Data records:
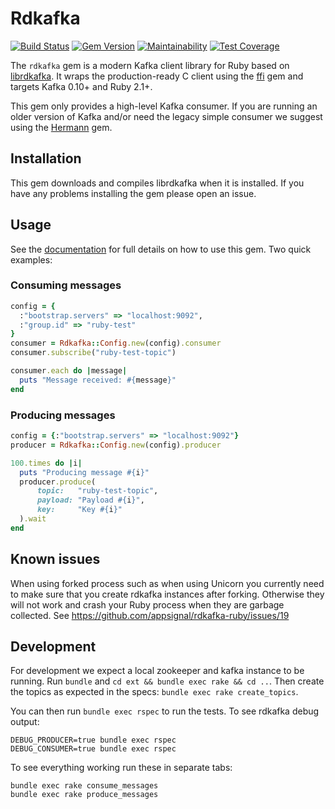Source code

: # Rdkafka

[![Build Status](https://travis-ci.org/appsignal/rdkafka-ruby.svg?branch=master)](https://travis-ci.org/appsignal/rdkafka-ruby)
[![Gem Version](https://badge.fury.io/rb/rdkafka.svg)](https://badge.fury.io/rb/rdkafka)
[![Maintainability](https://api.codeclimate.com/v1/badges/ecb1765f81571cccdb0e/maintainability)](https://codeclimate.com/github/appsignal/rdkafka-ruby/maintainability)
[![Test Coverage](https://api.codeclimate.com/v1/badges/ecb1765f81571cccdb0e/test_coverage)](https://codeclimate.com/github/appsignal/rdkafka-ruby/test_coverage)

The `rdkafka` gem is a modern Kafka client library for Ruby based on
[librdkafka](https://github.com/edenhill/librdkafka/).
It wraps the production-ready C client using the [ffi](https://github.com/ffi/ffi)
gem and targets Kafka 0.10+ and Ruby 2.1+.

This gem only provides a high-level Kafka consumer. If you are running
an older version of Kafka and/or need the legacy simple consumer we
suggest using the [Hermann](https://github.com/reiseburo/hermann) gem.

## Installation

This gem downloads and compiles librdkafka when it is installed. If you
have any problems installing the gem please open an issue.

## Usage

See the [documentation](http://www.rubydoc.info/github/thijsc/rdkafka-ruby/master) for full details on how to use this gem. Two quick examples:

### Consuming messages

```ruby
config = {
  :"bootstrap.servers" => "localhost:9092",
  :"group.id" => "ruby-test"
}
consumer = Rdkafka::Config.new(config).consumer
consumer.subscribe("ruby-test-topic")

consumer.each do |message|
  puts "Message received: #{message}"
end
```

### Producing messages

```ruby
config = {:"bootstrap.servers" => "localhost:9092"}
producer = Rdkafka::Config.new(config).producer

100.times do |i|
  puts "Producing message #{i}"
  producer.produce(
      topic:   "ruby-test-topic",
      payload: "Payload #{i}",
      key:     "Key #{i}"
  ).wait
end
```

## Known issues

When using forked process such as when using Unicorn you currently need
to make sure that you create rdkafka instances after forking. Otherwise
they will not work and crash your Ruby process when they are garbage
collected. See https://github.com/appsignal/rdkafka-ruby/issues/19

## Development

For development we expect a local zookeeper and kafka instance to be
running. Run `bundle` and `cd ext && bundle exec rake && cd ..`. Then
create the topics as expected in the specs: `bundle exec rake create_topics`.

You can then run `bundle exec rspec` to run the tests. To see rdkafka
debug output:

```
DEBUG_PRODUCER=true bundle exec rspec
DEBUG_CONSUMER=true bundle exec rspec
```

To see everything working run these in separate tabs:

```
bundle exec rake consume_messages
bundle exec rake produce_messages
```
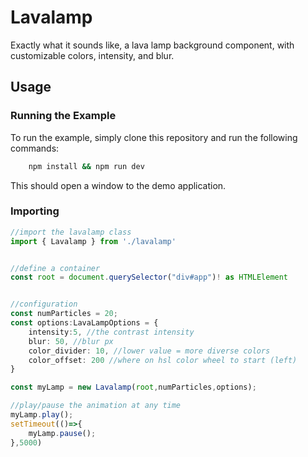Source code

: # Lavalamp 
Exactly what it sounds like, a lava lamp background component, with customizable colors, intensity, and blur. 


## Usage 

### Running the Example
To run the example, simply clone this repository and run the following commands: 
```bash
    npm install && npm run dev
```
This should open a window to the demo application. 


### Importing
```typescript
//import the lavalamp class
import { Lavalamp } from './lavalamp'


//define a container
const root = document.querySelector("div#app")! as HTMLElement


//configuration 
const numParticles = 20; 
const options:LavaLampOptions = {
    intensity:5, //the contrast intensity
    blur: 50, //blur px 
    color_divider: 10, //lower value = more diverse colors
    color_offset: 200 //where on hsl color wheel to start (left)
} 

const myLamp = new Lavalamp(root,numParticles,options);

//play/pause the animation at any time
myLamp.play();
setTimeout(()=>{
    myLamp.pause();
},5000)
```







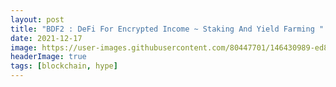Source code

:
 ```yaml
---
layout: post
title: "BDF2 : DeFi For Encrypted Income ~ Staking And Yield Farming "
date: 2021-12-17
image: https://user-images.githubusercontent.com/80447701/146430989-ed8c9f54-f7c6-418e-a006-56c94641ea5e.png
headerImage: true
tags: [blockchain, hype] 
---
```



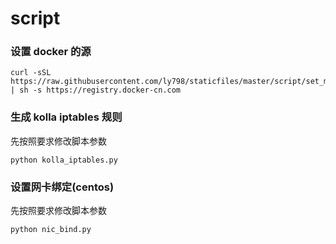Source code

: script
======

### 设置 docker 的源

```
curl -sSL https://raw.githubusercontent.com/ly798/staticfiles/master/script/set_mirror.sh | sh -s https://registry.docker-cn.com
```

### 生成 kolla iptables 规则

先按照要求修改脚本参数

```
python kolla_iptables.py
```

### 设置网卡绑定(centos)

先按照要求修改脚本参数

```
python nic_bind.py
```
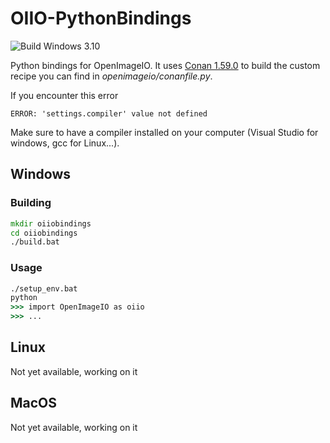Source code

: # OIIO-PythonBindings

![Build Windows 3.10](https://github.com/romainaugier/OIIO-PythonBindings/actions/workflows/build-windows_310.yml/badge.svg)

Python bindings for OpenImageIO. It uses [Conan 1.59.0](https://conan.io) to build the custom recipe
you can find in *openimageio/conanfile.py*.

If you encounter this error 
```
ERROR: 'settings.compiler' value not defined
```
Make sure to have a compiler installed on your computer (Visual Studio for windows, gcc for Linux...).

## Windows 

### Building
```bat
mkdir oiiobindings
cd oiiobindings
./build.bat
```

### Usage
```bat
./setup_env.bat
python
>>> import OpenImageIO as oiio
>>> ...
```

## Linux
Not yet available, working on it

## MacOS
Not yet available, working on it
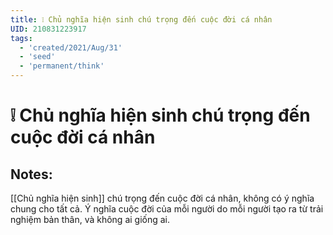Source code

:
 ```yaml
---
title: ❕ Chủ nghĩa hiện sinh chú trọng đến cuộc đời cá nhân
UID: 210831223917
tags:
  - 'created/2021/Aug/31'
  - 'seed'
  - 'permanent/think'
---
```

# ❕ Chủ nghĩa hiện sinh chú trọng đến cuộc đời cá nhân

## Notes:
[[Chủ nghĩa hiện sinh]] chú trọng đến cuộc đời cá nhân, không có ý nghĩa chung cho tất cả. Ý nghĩa cuộc đời của mỗi người do mỗi người tạo ra từ trải nghiệm bản thân, và không ai giống ai.

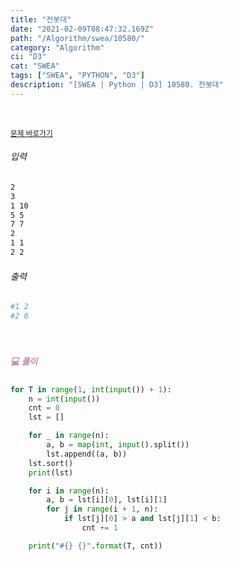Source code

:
 ```yaml
---
title: "전봇대"
date: "2021-02-09T08:47:32.169Z"
path: "/Algorithm/swea/10580/"
category: "Algorithm"
ci: "D3"
cat: "SWEA"
tags: ["SWEA", "PYTHON", "D3"]
description: "[SWEA | Python | D3] 10580. 전봇대"
---
```


<br />

<a href="https://swexpertacademy.com/main/code/problem/problemDetail.do?problemLevel=3&contestProbId=AXO8QBw6Qu4DFAXS&categoryId=AXO8QBw6Qu4DFAXS&categoryType=CODE&problemTitle=&orderBy=FIRST_REG_DATETIME&selectCodeLang=PYTHON&select-1=3&pageSize=10&pageIndex=1"><small>문제 바로가기</small></a>

###### 입력

```sh
2
3
1 10
5 5
7 7
2
1 1
2 2
```

###### 출력

```sh
#1 2
#2 0
```

<br />

##### <h5 style="color:#C587AE;">💻 풀이</h5>

```python
for T in range(1, int(input()) + 1):
    n = int(input())
    cnt = 0
    lst = []

    for _ in range(n):
        a, b = map(int, input().split())
        lst.append((a, b))
    lst.sort()
    print(lst)

    for i in range(n):
        a, b = lst[i][0], lst[i][1]
        for j in range(i + 1, n):
            if lst[j][0] > a and lst[j][1] < b:
                cnt += 1

    print("#{} {}".format(T, cnt))
```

What the exercise asks:
Retype each record exactly as it stands, but do not include the pictures.

Task answer:
Source code

: # Rdkafka

[![Build Status](https://travis-ci.org/appsignal/rdkafka-ruby.svg?branch=master)](https://travis-ci.org/appsignal/rdkafka-ruby)
[![Gem Version](https://badge.fury.io/rb/rdkafka.svg)](https://badge.fury.io/rb/rdkafka)
[![Maintainability](https://api.codeclimate.com/v1/badges/ecb1765f81571cccdb0e/maintainability)](https://codeclimate.com/github/appsignal/rdkafka-ruby/maintainability)
[![Test Coverage](https://api.codeclimate.com/v1/badges/ecb1765f81571cccdb0e/test_coverage)](https://codeclimate.com/github/appsignal/rdkafka-ruby/test_coverage)

The `rdkafka` gem is a modern Kafka client library for Ruby based on
[librdkafka](https://github.com/edenhill/librdkafka/).
It wraps the production-ready C client using the [ffi](https://github.com/ffi/ffi)
gem and targets Kafka 0.10+ and Ruby 2.1+.

This gem only provides a high-level Kafka consumer. If you are running
an older version of Kafka and/or need the legacy simple consumer we
suggest using the [Hermann](https://github.com/reiseburo/hermann) gem.

## Installation

This gem downloads and compiles librdkafka when it is installed. If you
have any problems installing the gem please open an issue.

## Usage

See the [documentation](http://www.rubydoc.info/github/thijsc/rdkafka-ruby/master) for full details on how to use this gem. Two quick examples:

### Consuming messages

```ruby
config = {
  :"bootstrap.servers" => "localhost:9092",
  :"group.id" => "ruby-test"
}
consumer = Rdkafka::Config.new(config).consumer
consumer.subscribe("ruby-test-topic")

consumer.each do |message|
  puts "Message received: #{message}"
end
```

### Producing messages

```ruby
config = {:"bootstrap.servers" => "localhost:9092"}
producer = Rdkafka::Config.new(config).producer

100.times do |i|
  puts "Producing message #{i}"
  producer.produce(
      topic:   "ruby-test-topic",
      payload: "Payload #{i}",
      key:     "Key #{i}"
  ).wait
end
```

## Known issues

When using forked process such as when using Unicorn you currently need
to make sure that you create rdkafka instances after forking. Otherwise
they will not work and crash your Ruby process when they are garbage
collected. See https://github.com/appsignal/rdkafka-ruby/issues/19

## Development

For development we expect a local zookeeper and kafka instance to be
running. Run `bundle` and `cd ext && bundle exec rake && cd ..`. Then
create the topics as expected in the specs: `bundle exec rake create_topics`.

You can then run `bundle exec rspec` to run the tests. To see rdkafka
debug output:

```
DEBUG_PRODUCER=true bundle exec rspec
DEBUG_CONSUMER=true bundle exec rspec
```

To see everything working run these in separate tabs:

```
bundle exec rake consume_messages
bundle exec rake produce_messages
```
Source code

: # Lavalamp 
Exactly what it sounds like, a lava lamp background component, with customizable colors, intensity, and blur. 


## Usage 

### Running the Example
To run the example, simply clone this repository and run the following commands: 
```bash
    npm install && npm run dev
```
This should open a window to the demo application. 


### Importing
```typescript
//import the lavalamp class
import { Lavalamp } from './lavalamp'


//define a container
const root = document.querySelector("div#app")! as HTMLElement


//configuration 
const numParticles = 20; 
const options:LavaLampOptions = {
    intensity:5, //the contrast intensity
    blur: 50, //blur px 
    color_divider: 10, //lower value = more diverse colors
    color_offset: 200 //where on hsl color wheel to start (left)
} 

const myLamp = new Lavalamp(root,numParticles,options);

//play/pause the animation at any time
myLamp.play();
setTimeout(()=>{
    myLamp.pause();
},5000)
```







Source code

:
 ```yaml
---
layout: post
title: "BDF2 : DeFi For Encrypted Income ~ Staking And Yield Farming "
date: 2021-12-17
image: https://user-images.githubusercontent.com/80447701/146430989-ed8c9f54-f7c6-418e-a006-56c94641ea5e.png
headerImage: true
tags: [blockchain, hype] 
---
```



Source code

: script
======

### 设置 docker 的源

```
curl -sSL https://raw.githubusercontent.com/ly798/staticfiles/master/script/set_mirror.sh | sh -s https://registry.docker-cn.com
```

### 生成 kolla iptables 规则

先按照要求修改脚本参数

```
python kolla_iptables.py
```

### 设置网卡绑定(centos)

先按照要求修改脚本参数

```
python nic_bind.py
```
Source code

: # OIIO-PythonBindings

![Build Windows 3.10](https://github.com/romainaugier/OIIO-PythonBindings/actions/workflows/build-windows_310.yml/badge.svg)

Python bindings for OpenImageIO. It uses [Conan 1.59.0](https://conan.io) to build the custom recipe
you can find in *openimageio/conanfile.py*.

If you encounter this error 
```
ERROR: 'settings.compiler' value not defined
```
Make sure to have a compiler installed on your computer (Visual Studio for windows, gcc for Linux...).

## Windows 

### Building
```bat
mkdir oiiobindings
cd oiiobindings
./build.bat
```

### Usage
```bat
./setup_env.bat
python
>>> import OpenImageIO as oiio
>>> ...
```

## Linux
Not yet available, working on it

## MacOS
Not yet available, working on it
Source code

:
 ```yaml
---
title: ❕ Chủ nghĩa hiện sinh chú trọng đến cuộc đời cá nhân
UID: 210831223917
tags:
  - 'created/2021/Aug/31'
  - 'seed'
  - 'permanent/think'
---
```

# ❕ Chủ nghĩa hiện sinh chú trọng đến cuộc đời cá nhân

## Notes:
[[Chủ nghĩa hiện sinh]] chú trọng đến cuộc đời cá nhân, không có ý nghĩa chung cho tất cả. Ý nghĩa cuộc đời của mỗi người do mỗi người tạo ra từ trải nghiệm bản thân, và không ai giống ai.

Source code

:
 ```yaml
---
title: "전봇대"
date: "2021-02-09T08:47:32.169Z"
path: "/Algorithm/swea/10580/"
category: "Algorithm"
ci: "D3"
cat: "SWEA"
tags: ["SWEA", "PYTHON", "D3"]
description: "[SWEA | Python | D3] 10580. 전봇대"
---
```


<br />

<a href="https://swexpertacademy.com/main/code/problem/problemDetail.do?problemLevel=3&contestProbId=AXO8QBw6Qu4DFAXS&categoryId=AXO8QBw6Qu4DFAXS&categoryType=CODE&problemTitle=&orderBy=FIRST_REG_DATETIME&selectCodeLang=PYTHON&select-1=3&pageSize=10&pageIndex=1"><small>문제 바로가기</small></a>

###### 입력

```sh
2
3
1 10
5 5
7 7
2
1 1
2 2
```

###### 출력

```sh
#1 2
#2 0
```

<br />

##### <h5 style="color:#C587AE;">💻 풀이</h5>

```python
for T in range(1, int(input()) + 1):
    n = int(input())
    cnt = 0
    lst = []

    for _ in range(n):
        a, b = map(int, input().split())
        lst.append((a, b))
    lst.sort()
    print(lst)

    for i in range(n):
        a, b = lst[i][0], lst[i][1]
        for j in range(i + 1, n):
            if lst[j][0] > a and lst[j][1] < b:
                cnt += 1

    print("#{} {}".format(T, cnt))
```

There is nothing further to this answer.